United States v. Carignan, 286 F. Supp. 284 (D.Mass. 1967), if correctly decided, is also distinguishable. There, a name was given on the search warrant which was not the name of the supporting affiant.
Since the requirement to set forth the name of the affiant is not contained in the Fourth Amendment itself, the necessity to look at another instrument for the name should not be regarded as a jurisdictional defect. An information may be amended at any time before verdict if substantial rights of the defendant are not prejudiced. F.R.Cr.P. 7(e); cf; United States v. Denny, 165 F.2d 668 (7th Cir. 1947), cert. denied. 333 U.S. 844, 68 S.Ct. 662, 92 L.Ed. 1127 (1948). While the court in the Carignan case denied a motion to amend the search warrant, I regard such relief as proper. The submission of O'Hara's affidavit fulfils the requirement that the accuser must take the chance of punishment for perjury. Veeder v. United States, 252 F. 414, 418 (7th Cir. 1918), cert. denied, 246 U.S. 675, 38 S.Ct. 428, 62 L.Ed. 933 (1918). It is inappropriate to void a search warrant because of a typing omission which has not been shown to have caused any prejudice. No prejudice could possibly have resulted here, for Cruz (a defendant named in the search warrant) was present in the Commissioner's office when the search warrant was issued, and he went along to the San Jorge apartment when it was executed.

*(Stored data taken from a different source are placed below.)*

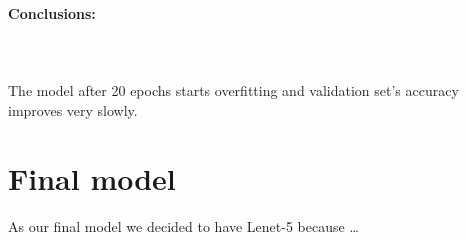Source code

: \documentclass[12pt]{article}
\begin{document}
        \paragraph{Conclusions:} \mbox{} \\\\
        The model after 20 epochs starts overfitting and validation set's accuracy improves very slowly.
    \section{Final model}
      As our final model we decided to have Lenet-5 because \dots
      \inputminted[linenos]{python}{code/final_model.py}
\end{document}
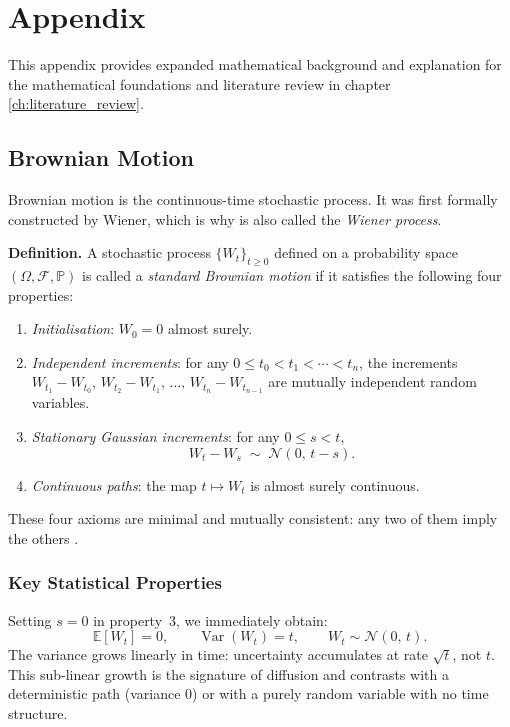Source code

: \chapter{Appendix}
\label{app:math_foundations}

This appendix provides expanded mathematical background and explanation for the mathematical foundations and literature review in chapter \ref{ch:literature_review}.

\section{Brownian Motion}
\label{app:sec:bm}

Brownian motion is the continuous-time stochastic process. It was first formally constructed by Wiener, which is why is also called the \textit{Wiener process}.

\textbf{Definition.} A stochastic process $\{W_t\}_{t \geq 0}$ defined on a
probability space $(\Omega, \mathcal{F}, \mathbb{P})$ is called a
\textit{standard Brownian motion} if it satisfies the following four properties:
\begin{enumerate}
    \item \textit{Initialisation}: $W_0 = 0$ almost surely.
    \item \textit{Independent increments}: for any $0 \leq t_0 < t_1 < \cdots <
    t_n$, the increments $W_{t_1} - W_{t_0},\, W_{t_2} - W_{t_1},\, \ldots,\,
    W_{t_n} - W_{t_{n-1}}$ are mutually independent random variables.
    \item \textit{Stationary Gaussian increments}: for any $0 \leq s < t$,
    \[
        \label{eq:bm_increment}
        W_t - W_s \;\sim\; \mathcal{N}(0,\, t - s).
    \]
    \item \textit{Continuous paths}: the map $t \mapsto W_t$ is almost surely
    continuous.
\end{enumerate}

These four axioms are minimal and mutually consistent: any two of them imply the others \cite{oksendal2003stochastic}.

\subsection{Key Statistical Properties}

Setting $s = 0$ in property~3, we immediately obtain:
\[
    \mathbb{E}[W_t] = 0, \qquad \operatorname{Var}(W_t) = t, \qquad
    W_t \sim \mathcal{N}(0,\, t).
\]
The variance grows linearly in time: uncertainty accumulates at rate $\sqrt{t}$,
not $t$. This sub-linear growth is the signature of diffusion and contrasts with
a deterministic path (variance 0) or with a purely random variable with no time structure.

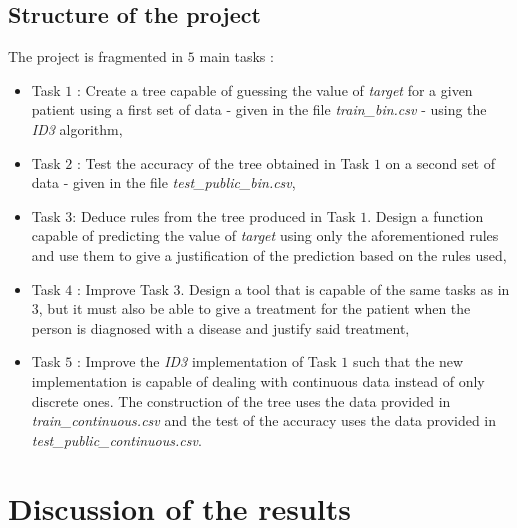 \documentclass[french]{article}
\begin{document}
\subsection{Structure of the project}
The project is fragmented in $5$ main tasks :
	\begin{itemize} 
		\item Task $1$ : Create a tree capable of guessing the value of \emph{target} for a given patient using a first set of data - given in the file \emph{train\_bin.csv} - using the \emph{ID3} algorithm,
		\item Task $2$ : Test the accuracy of the tree obtained in Task $1$ on a second set of data - given in the file \emph{test\_public\_bin.csv},
		\item Task $3 $: Deduce rules from the tree produced in Task $1$. Design a function capable of predicting the value of \emph{target} using only the aforementioned rules and use them to give a justification of the prediction based on the rules used,
		\item Task $4$ : Improve Task $3$. Design a tool that is capable of the same tasks as in $3$, but it must also be able to give a treatment for the patient when the person is diagnosed with a disease and justify said treatment,
		\item Task $5$ : Improve the \emph{ID3} implementation of Task $1$ such that the new implementation is capable of dealing with continuous data instead of only discrete ones. The construction of the tree uses the data provided in \emph{train\_continuous.csv} and the test of the accuracy uses the data provided in \emph{test\_public\_continuous.csv}.
	\end{itemize}

\section{Discussion of the results}
\end{document}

The second attack is based on the assertion that a copy of Romanoff's affidavit of February 20 was not in fact attached to O'Hara's of February 22nd. I am satisfied that a copy was submitted to Commissioner Miller. In any event, a search warrant may be based on interrelated affidavits in the Commissioner's files, even if earlier submitted to obtain a warrant for the search of other premises. United States v. Serao, 367 F.2d 347 (2d Cir. 1966), vacated on other grounds, 390 U.S. 202, 88 S.Ct. 899, 19 L.Ed.2d 1034 (1967); United States v. Markis, 352 F.2d 860, 864 (2d Cir. 1965), vacated on other grounds, 387 U.S. 425, 87 S.Ct. 1709, 18 L.Ed.2d 864 (1967).
A third ground of attack is that the entire search warrant was not served on Mr. Lewis. As in the case of the T.C.A. warrant, I find that only the printed search warrant was left with Mr. Lewis, and that neither the O'Hara affidavit nor the Romanoff affidavit were left with him. Again as in the case of the T.C.A. warrant, no point was made of this at the time, and copies of the relevant affidavits were available if requested. Cruz was present, and had given the information on which the search warrant was based. He voiced only one objection, that the authorization to seize wigs did not include hairpieces. The term wiglets was more frequently used than hair-pieces during the hearing, and wigs should be construed as including wiglets.
The Challenge to Chen's Credibility
The final ground of attack on both search warrants is based on a challenge of Chen's credibility. The evidence shows no misrepresentation to the Commissioner concerning Chen's identification of the wigs, and no falsity of any statement attributed to him in the affidavits supporting the search warrants. The challenge is really an assertion that the Commissioner should have been informed of other facts which would have cast doubt on Chen's general credibility.
To what extent defendants may test the truth of assertions in the affidavits for a search warrant has not been explicitly decided or fully discussed in this Circuit. The question was raised but left open in both Rugendorf v. United States, 376 U.S. 528, 531-532, 84 S.Ct. 825, 11 L.Ed.2d 887 and United States v. Suarez, 380 F.2d 713, 715-716 (2d Cir. 1967). Cases which have permitted such inquiry deal primarily with the veracity of recitals of previous reliability of an unnamed informer. United States v. Freeman, 358 F.2d 459, 463 n. 4 (2d Cir. 1966); Note, Testing the Factual Basis for a Search Warrant, 67 Col.L.Rev. 1529, 1530 n. 18 (1967) (collating cases). There is clearly a difference between an attack on an anonymous informer and an attack on the victim of the crime, who is identified and quoted in the affidavit.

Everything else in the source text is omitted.